Ma andiamo ad osservare più da vicino le presunte strutture architettoniche rinvenute nei bassi fondali delle Bahama. La più nota è quella denominata Bimini-Wall (scoperta nel 1968 da manson Valentine, Jacques Mayol, Harold Climo e Robert Angove): consiste in grandi “lastre” di pietra, spesso rettangolari, lunghe da 1 a 2 metri, disposte in fila per un tratto di circa un chilometro. La profondità di questa “strada” è grosso modo costante per il suo intero sviluppo, tanto da dare l’impressione che si tratti di costruzioni murarie disposte in piano e abbattute, come appunto quelle possenti, e già menzionate, del Perù e della Grecia. Un’altra presunta struttura architettonica è stata rinvenuta, sempre nel 1968, dai piloti civili Bob Brush e Trig Adams nelle vicinanze del South Andros.
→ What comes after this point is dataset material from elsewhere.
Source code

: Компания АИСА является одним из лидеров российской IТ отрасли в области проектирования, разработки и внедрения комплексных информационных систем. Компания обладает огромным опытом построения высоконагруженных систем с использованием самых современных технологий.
Apparentemente potrebbe trattarsi di una “muraglia” rettangolare, ma gli studi sulla sua origine non sono ancora completi. sempre nella stessa zona sono state rinvenute strane strutture circolari, formate da grossi pietroni, disposte in parte su due, in parte su tre file concentriche; Berlitz suggerisce che potrebbe trattarsi di una sorta di Stonehenge americana [pag. 151].

In ultima analisi, gli unici resti di Atlantide che eventualmente potrebbero essere ancora rilevati sono dello stesso tipo di quelli che resteranno, tra 10.000 anni, anche della nostra civiltà: cioè gli scarti delle centrali elettriche [pag. 153].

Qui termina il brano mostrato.